(Stored data entries)
+ + +

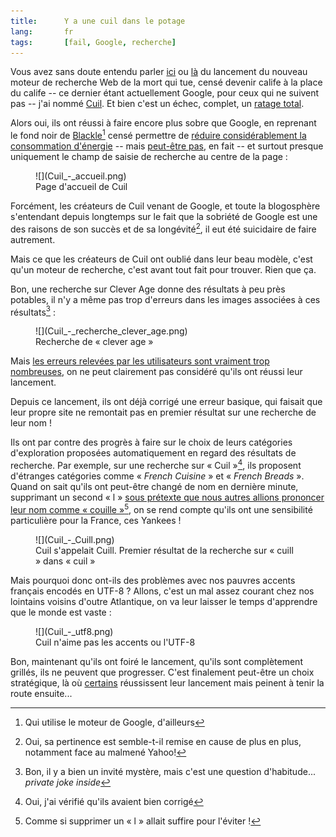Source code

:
 ```yaml
---
title:      Y a une cuil dans le potage
lang:       fr
tags:       [fail, Google, recherche]
---
```


Vous avez sans doute entendu parler [ici](http://fr.techcrunch.com/2008/07/28/lancement-officiel-de-cuil-avec-120-milliards-de-pages-indexees-google-a-t-il-de-quoi-trembler/) ou [là](http://www.accessoweb.com/Cuil-le-moteur-de-recherche-qui-veut-concurrencer-Google_a3817.html) du lancement du nouveau moteur de recherche Web de la mort qui tue, censé devenir calife à la place du calife -- ce dernier étant actuellement Google, pour ceux qui ne suivent pas -- j'ai nommé [Cuil](http://www.cuil.com/). Et bien c'est un échec, complet, un [ratage total](http://fr.techcrunch.com/2008/07/30/cuil-pas-encore-sicool-que-cela-ou-comment-rater-son-lancement/).


Alors oui, ils ont réussi à faire encore plus sobre que Google, en reprenant le fond noir de [Blackle](http://www.blackle.com/)[^1] censé permettre de [réduire considérablement la consommation d'énergie](http://www.blackle.com/about/) -- mais [peut-être pas](http://googleblog.blogspot.com/2007/08/is-black-new-green.html), en fait -- et surtout presque uniquement le champ de saisie de recherche au centre de la page :

<figure>
  ![](Cuil_-_accueil.png)
  <figcaption>
  Page d'accueil de Cuil
  </figcaption>
</figure>


Forcément, les créateurs de Cuil venant de Google, et toute la blogosphère s'entendant depuis longtemps sur le fait que la sobriété de Google est une des raisons de son succès et de sa longévité[^2], il eut été suicidaire de faire autrement.

Mais ce que les créateurs de Cuil ont oublié dans leur beau modèle, c'est qu'un moteur de recherche, c'est avant tout fait pour trouver. Rien que ça.

Bon, une recherche sur Clever Age donne des résultats à peu près potables, il n'y a même pas trop d'erreurs dans les images associées à ces résultats[^3] :

<figure>
  ![](Cuil_-_recherche_clever_age.png)
  <figcaption>
  Recherche de « clever age »
  </figcaption>
</figure>


Mais [les erreurs relevées par les utilisateurs sont vraiment trop nombreuses](http://www.twine.com/item/11c7xndns-5l/cuil-not-the-apple-of-search), on ne peut clairement pas considéré qu'ils ont réussi leur lancement.

Depuis ce lancement, ils ont déjà corrigé une erreur basique, qui faisait que leur propre site ne remontait pas en premier résultat sur une recherche de leur nom !

Ils ont par contre des progrès à faire sur le choix de leurs catégories d'exploration proposées automatiquement en regard des résultats de recherche. Par exemple, sur une recherche sur « Cuil »[^4], ils proposent d'étranges catégories comme « *French Cuisine* » et « *French Breads* ». Quand on sait qu'ils ont peut-être changé de nom en dernière minute, supprimant un second « l » [sous prétexte que nous autres allions prononcer leur nom comme « couille »](http://www.appscout.com/2008/07/cuil_and_the_rumor_of_the_fren_1.php)[^5], on se rend compte qu'ils ont une sensibilité particulière pour la France, ces Yankees !

<figure>
  ![](Cuil_-_Cuill.png)
  <figcaption>
  Cuil s'appelait Cuill. Premier résultat de la recherche sur « cuill » dans « cuil »
  </figcaption>
</figure>


Mais pourquoi donc ont-ils des problèmes avec nos pauvres accents français encodés en UTF-8 ? Allons, c'est un mal assez courant chez nos lointains voisins d'outre Atlantique, on va leur laisser le temps d'apprendre que le monde est vaste :

<figure>
  ![](Cuil_-_utf8.png)
  <figcaption>
  Cuil n'aime pas les accents ou l'UTF-8
  </figcaption>
</figure>


Bon, maintenant qu'ils ont foiré le lancement, qu'ils sont complètement grillés, ils ne peuvent que progresser. C'est finalement peut-être un choix stratégique, là où [certains](http://twitter.com/) réussissent leur lancement mais peinent à tenir la route ensuite...


[^1]: Qui utilise le moteur de Google, d'ailleurs

[^2]: Oui, sa pertinence est semble-t-il remise en cause de plus en plus, notamment face au malmené Yahoo!

[^3]: Bon, il y a bien un invité mystère, mais c'est une question d'habitude... *private joke inside*

[^4]: Oui, j'ai vérifié qu'ils avaient bien corrigé

[^5]: Comme si supprimer un « l » allait suffire pour l'éviter !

+ + +

■ **Requirement**: Every entry above has to be repeated exactly, apart from its pictures.

■ **Exercise result**:
Source code

:
 ```yaml
---
title:      Y a une cuil dans le potage
lang:       fr
tags:       [fail, Google, recherche]
---
```


Vous avez sans doute entendu parler [ici](http://fr.techcrunch.com/2008/07/28/lancement-officiel-de-cuil-avec-120-milliards-de-pages-indexees-google-a-t-il-de-quoi-trembler/) ou [là](http://www.accessoweb.com/Cuil-le-moteur-de-recherche-qui-veut-concurrencer-Google_a3817.html) du lancement du nouveau moteur de recherche Web de la mort qui tue, censé devenir calife à la place du calife -- ce dernier étant actuellement Google, pour ceux qui ne suivent pas -- j'ai nommé [Cuil](http://www.cuil.com/). Et bien c'est un échec, complet, un [ratage total](http://fr.techcrunch.com/2008/07/30/cuil-pas-encore-sicool-que-cela-ou-comment-rater-son-lancement/).


Alors oui, ils ont réussi à faire encore plus sobre que Google, en reprenant le fond noir de [Blackle](http://www.blackle.com/)[^1] censé permettre de [réduire considérablement la consommation d'énergie](http://www.blackle.com/about/) -- mais [peut-être pas](http://googleblog.blogspot.com/2007/08/is-black-new-green.html), en fait -- et surtout presque uniquement le champ de saisie de recherche au centre de la page :

<figure>
  ![](Cuil_-_accueil.png)
  <figcaption>
  Page d'accueil de Cuil
  </figcaption>
</figure>


Forcément, les créateurs de Cuil venant de Google, et toute la blogosphère s'entendant depuis longtemps sur le fait que la sobriété de Google est une des raisons de son succès et de sa longévité[^2], il eut été suicidaire de faire autrement.

Mais ce que les créateurs de Cuil ont oublié dans leur beau modèle, c'est qu'un moteur de recherche, c'est avant tout fait pour trouver. Rien que ça.

Bon, une recherche sur Clever Age donne des résultats à peu près potables, il n'y a même pas trop d'erreurs dans les images associées à ces résultats[^3] :

<figure>
  ![](Cuil_-_recherche_clever_age.png)
  <figcaption>
  Recherche de « clever age »
  </figcaption>
</figure>


Mais [les erreurs relevées par les utilisateurs sont vraiment trop nombreuses](http://www.twine.com/item/11c7xndns-5l/cuil-not-the-apple-of-search), on ne peut clairement pas considéré qu'ils ont réussi leur lancement.

Depuis ce lancement, ils ont déjà corrigé une erreur basique, qui faisait que leur propre site ne remontait pas en premier résultat sur une recherche de leur nom !

Ils ont par contre des progrès à faire sur le choix de leurs catégories d'exploration proposées automatiquement en regard des résultats de recherche. Par exemple, sur une recherche sur « Cuil »[^4], ils proposent d'étranges catégories comme « *French Cuisine* » et « *French Breads* ». Quand on sait qu'ils ont peut-être changé de nom en dernière minute, supprimant un second « l » [sous prétexte que nous autres allions prononcer leur nom comme « couille »](http://www.appscout.com/2008/07/cuil_and_the_rumor_of_the_fren_1.php)[^5], on se rend compte qu'ils ont une sensibilité particulière pour la France, ces Yankees !

<figure>
  ![](Cuil_-_Cuill.png)
  <figcaption>
  Cuil s'appelait Cuill. Premier résultat de la recherche sur « cuill » dans « cuil »
  </figcaption>
</figure>


Mais pourquoi donc ont-ils des problèmes avec nos pauvres accents français encodés en UTF-8 ? Allons, c'est un mal assez courant chez nos lointains voisins d'outre Atlantique, on va leur laisser le temps d'apprendre que le monde est vaste :

<figure>
  ![](Cuil_-_utf8.png)
  <figcaption>
  Cuil n'aime pas les accents ou l'UTF-8
  </figcaption>
</figure>


Bon, maintenant qu'ils ont foiré le lancement, qu'ils sont complètement grillés, ils ne peuvent que progresser. C'est finalement peut-être un choix stratégique, là où [certains](http://twitter.com/) réussissent leur lancement mais peinent à tenir la route ensuite...


[^1]: Qui utilise le moteur de Google, d'ailleurs

[^2]: Oui, sa pertinence est semble-t-il remise en cause de plus en plus, notamment face au malmené Yahoo!

[^3]: Bon, il y a bien un invité mystère, mais c'est une question d'habitude... *private joke inside*

[^4]: Oui, j'ai vérifié qu'ils avaient bien corrigé

[^5]: Comme si supprimer un « l » allait suffire pour l'éviter !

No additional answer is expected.